Eli Lilly has agreed to buy Morphic for $3.2 billion, giving the Big Pharma control of an oral, midphase challenger to Takeda’s injectable inflammatory bowel disease blockbuster Entyvio.
Morphic’s pipeline is led by MORF-057. The oral small molecule inhibits α4β7, an integrin expressed on some white blood cells. Takeda showed targeting the integrin can control intestinal inflammation and improve outcomes in ulcerative colitis and Crohn’s disease. The data turned Entyvio into a big product for Takeda, but its injectable delivery format left the door open for more convenient oral challengers.
Lilly has come crashing through the door. Buying Morphic will give Lilly ownership of an oral challenger to Entyvio that is in phase 2 development in ulcerative colitis and Crohn’s. Morphic took MORF-057 into phase 2 in 2022, putting it more than a year ahead of Gilead Sciences’ rival oral α4β7 candidate. Lilly previously acquired a preclinical oral α4β7 program in its $2.4 billion takeover of Dice Therapeutics.
Ensho Therapeutics, which recently bought a phase 2-ready oral α4β7 prospect from Eisai’s GI subsidiary EA Pharma, is the other front-runner in the race to displace Entyvio. Data drops to date have both raised and dashed hopes that oral molecules are a threat to Takeda’s blockbuster.
Protagonist Therapeutics scrapped its first oral α4β7 antagonist peptide after seeing phase 2b results in 2018. The biotech regrouped behind a second-generation prospect, claimed to be delighted by the phase 2 data and then promptly dropped the asset rather than start a planned pivotal trial.
Morphic fared better initially, reporting a clinical remission rate that suggested MORF-057 may match the efficacy of Entyvio and sending investors into a buying frenzy. But the candidate’s failure to trigger the expected level of endoscopic improvement sent Morphic’s stock back down when the biotech shared a fuller look at the data months later.

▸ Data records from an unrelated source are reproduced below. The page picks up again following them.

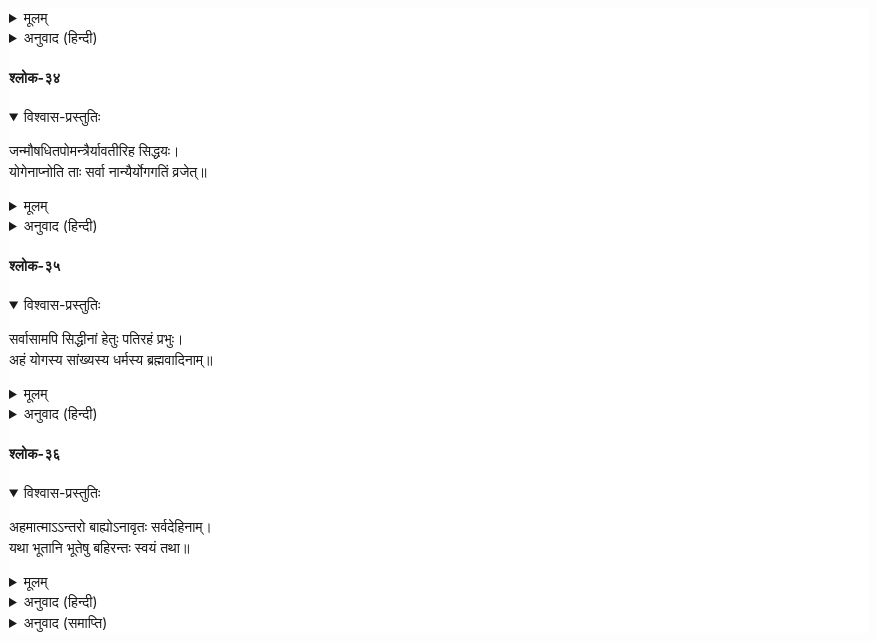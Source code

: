 <details><summary>मूलम्</summary></details>

<details><summary>अनुवाद (हिन्दी)</summary></details>

#### श्लोक-३४


<details open><summary>विश्वास-प्रस्तुतिः</summary>

जन्मौषधितपोमन्त्रैर्यावतीरिह सिद्धयः।  
योगेनाप्नोति ताः सर्वा नान्यैर्योगगतिं व्रजेत्॥
</details>

<details><summary>मूलम्</summary></details>

<details><summary>अनुवाद (हिन्दी)</summary></details>

#### श्लोक-३५


<details open><summary>विश्वास-प्रस्तुतिः</summary>

सर्वासामपि सिद्धीनां हेतुः पतिरहं प्रभुः।  
अहं योगस्य सांख्यस्य धर्मस्य ब्रह्मवादिनाम्॥
</details>

<details><summary>मूलम्</summary></details>

<details><summary>अनुवाद (हिन्दी)</summary></details>

#### श्लोक-३६


<details open><summary>विश्वास-प्रस्तुतिः</summary>

अहमात्माऽऽन्तरो बाह्योऽनावृतः सर्वदेहिनाम्।  
यथा भूतानि भूतेषु बहिरन्तः स्वयं तथा॥
</details>

<details><summary>मूलम्</summary></details>

<details><summary>अनुवाद (हिन्दी)</summary></details>

<details><summary>अनुवाद (समाप्ति)</summary></details>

At $57 a share, Lilly’s takeover values Morphic at around the price the stock commanded in the wake of the release of top-line phase 2a data in April 2023. Morphic’s share price never recovered from the publication of more data, allowing Lilly to offer an 87% premium to the 30-day volume-weighted average trading price of Morphic’s share price and still keep the buyout price down to $3.2 billion.
Evidence of whether Lilly got a good deal should emerge in the first half of next year when a phase 2b trial in ulcerative colitis is scheduled to report data. Morphic began its midphase Crohn’s trial in April and expects to reach primary completion in 2026.